**Task prompt**
Go through the data and copy every line in which "AsyncIterator" appears.

** Opening Extracted material block **

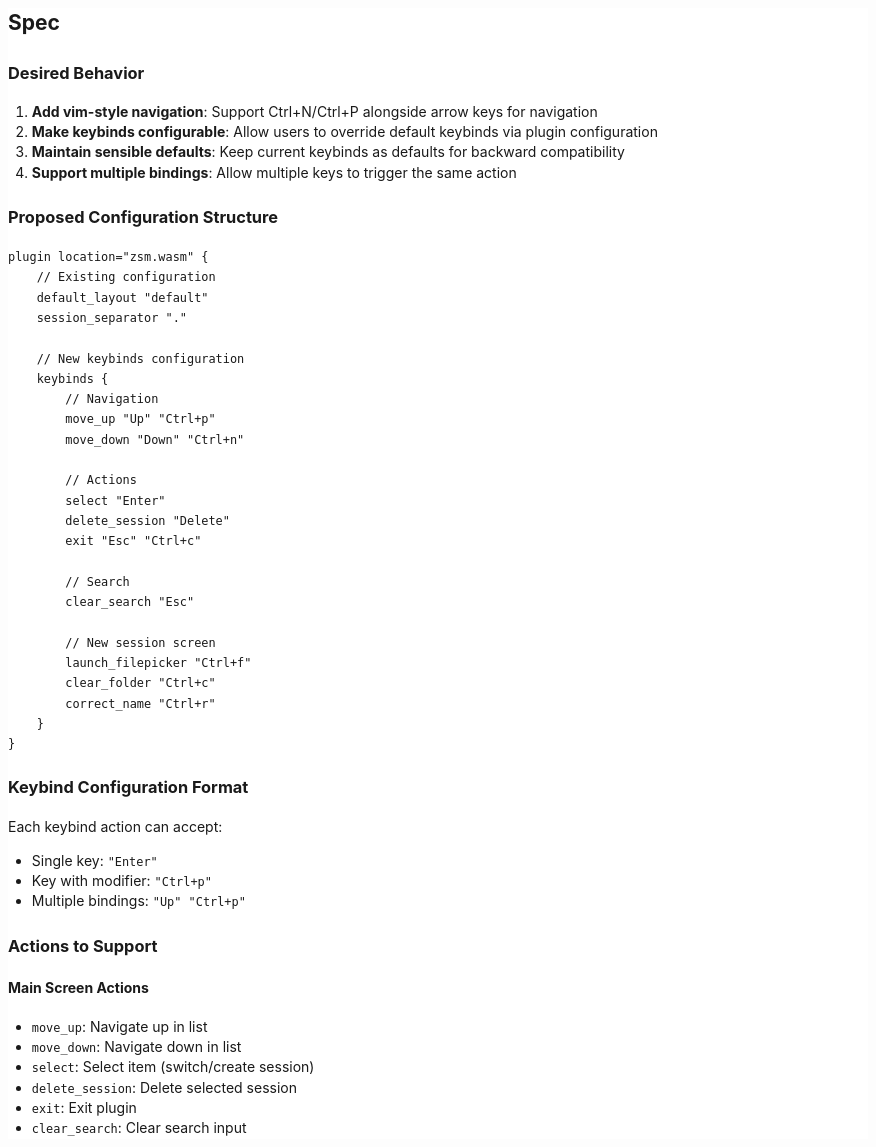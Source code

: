 ## Spec

### Desired Behavior

1. **Add vim-style navigation**: Support Ctrl+N/Ctrl+P alongside arrow keys for navigation
2. **Make keybinds configurable**: Allow users to override default keybinds via plugin configuration
3. **Maintain sensible defaults**: Keep current keybinds as defaults for backward compatibility
4. **Support multiple bindings**: Allow multiple keys to trigger the same action

### Proposed Configuration Structure

```kdl
plugin location="zsm.wasm" {
    // Existing configuration
    default_layout "default"
    session_separator "."
    
    // New keybinds configuration
    keybinds {
        // Navigation
        move_up "Up" "Ctrl+p"
        move_down "Down" "Ctrl+n"
        
        // Actions
        select "Enter"
        delete_session "Delete"
        exit "Esc" "Ctrl+c"
        
        // Search
        clear_search "Esc"
        
        // New session screen
        launch_filepicker "Ctrl+f"
        clear_folder "Ctrl+c"
        correct_name "Ctrl+r"
    }
}
```

### Keybind Configuration Format

Each keybind action can accept:
- Single key: `"Enter"`
- Key with modifier: `"Ctrl+p"`
- Multiple bindings: `"Up" "Ctrl+p"`

### Actions to Support

#### Main Screen Actions
- `move_up`: Navigate up in list
- `move_down`: Navigate down in list
- `select`: Select item (switch/create session)
- `delete_session`: Delete selected session
- `exit`: Exit plugin
- `clear_search`: Clear search input
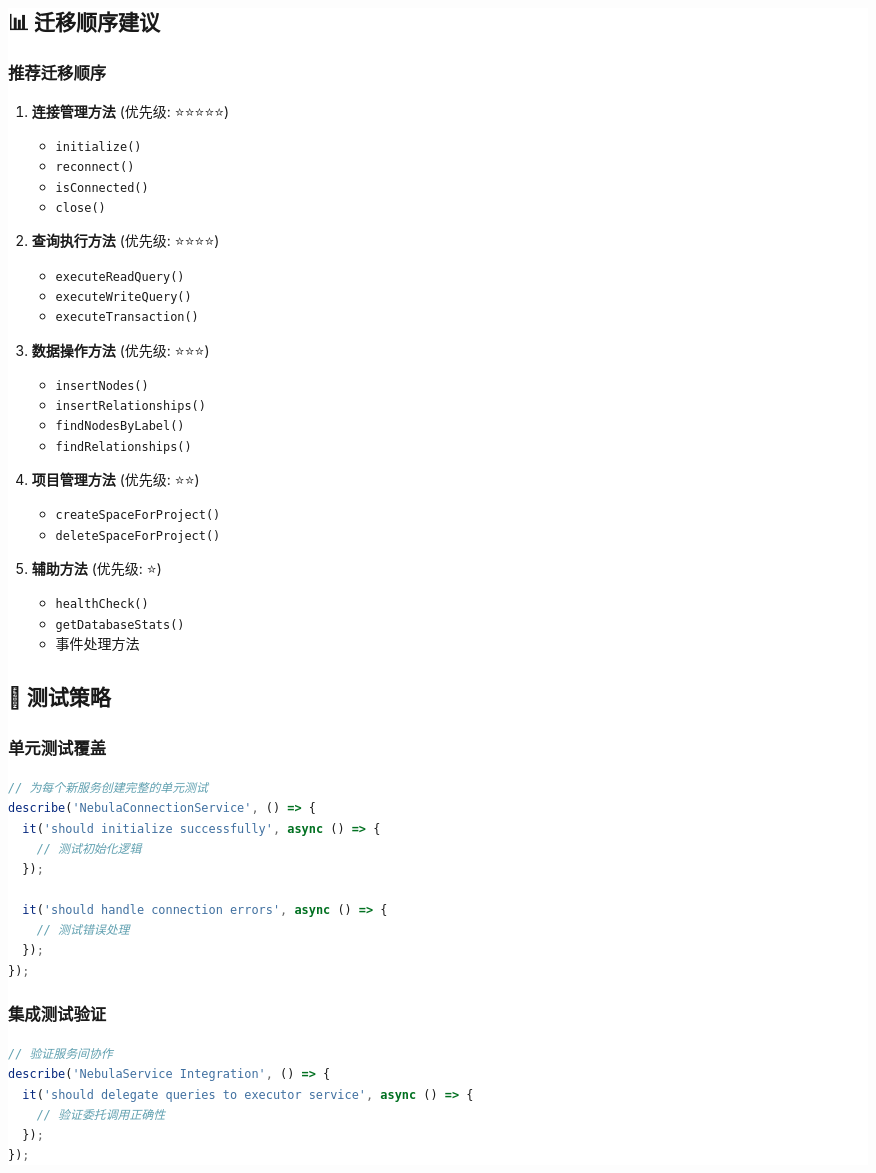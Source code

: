 ## 📊 迁移顺序建议

### 推荐迁移顺序
1. **连接管理方法** (优先级: ⭐⭐⭐⭐⭐)
   - `initialize()`
   - `reconnect()`
   - `isConnected()`
   - `close()`

2. **查询执行方法** (优先级: ⭐⭐⭐⭐)
   - `executeReadQuery()`
   - `executeWriteQuery()`
   - `executeTransaction()`

3. **数据操作方法** (优先级: ⭐⭐⭐)
   - `insertNodes()`
   - `insertRelationships()`
   - `findNodesByLabel()`
   - `findRelationships()`

4. **项目管理方法** (优先级: ⭐⭐)
   - `createSpaceForProject()`
   - `deleteSpaceForProject()`

5. **辅助方法** (优先级: ⭐)
   - `healthCheck()`
   - `getDatabaseStats()`
   - 事件处理方法

## 🧪 测试策略

### 单元测试覆盖
```typescript
// 为每个新服务创建完整的单元测试
describe('NebulaConnectionService', () => {
  it('should initialize successfully', async () => {
    // 测试初始化逻辑
  });

  it('should handle connection errors', async () => {
    // 测试错误处理
  });
});
```

### 集成测试验证
```typescript
// 验证服务间协作
describe('NebulaService Integration', () => {
  it('should delegate queries to executor service', async () => {
    // 验证委托调用正确性
  });
});
```
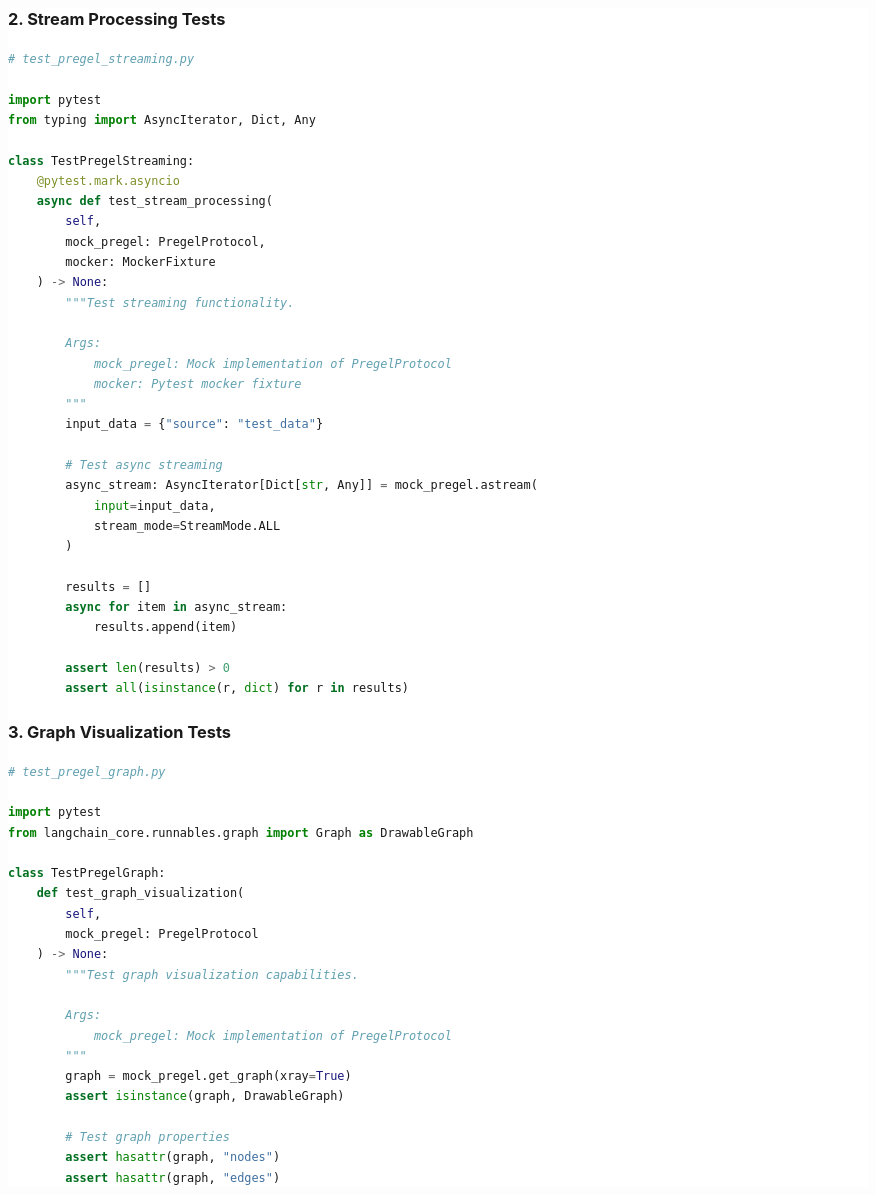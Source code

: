 ### 2. Stream Processing Tests

```python
# test_pregel_streaming.py

import pytest
from typing import AsyncIterator, Dict, Any

class TestPregelStreaming:
    @pytest.mark.asyncio
    async def test_stream_processing(
        self,
        mock_pregel: PregelProtocol,
        mocker: MockerFixture
    ) -> None:
        """Test streaming functionality.

        Args:
            mock_pregel: Mock implementation of PregelProtocol
            mocker: Pytest mocker fixture
        """
        input_data = {"source": "test_data"}

        # Test async streaming
        async_stream: AsyncIterator[Dict[str, Any]] = mock_pregel.astream(
            input=input_data,
            stream_mode=StreamMode.ALL
        )

        results = []
        async for item in async_stream:
            results.append(item)

        assert len(results) > 0
        assert all(isinstance(r, dict) for r in results)
```

### 3. Graph Visualization Tests

```python
# test_pregel_graph.py

import pytest
from langchain_core.runnables.graph import Graph as DrawableGraph

class TestPregelGraph:
    def test_graph_visualization(
        self,
        mock_pregel: PregelProtocol
    ) -> None:
        """Test graph visualization capabilities.

        Args:
            mock_pregel: Mock implementation of PregelProtocol
        """
        graph = mock_pregel.get_graph(xray=True)
        assert isinstance(graph, DrawableGraph)

        # Test graph properties
        assert hasattr(graph, "nodes")
        assert hasattr(graph, "edges")
```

** Closing Extracted material block **

**Result of this exercise**
from typing import AsyncIterator, Dict, Any
        async_stream: AsyncIterator[Dict[str, Any]] = mock_pregel.astream(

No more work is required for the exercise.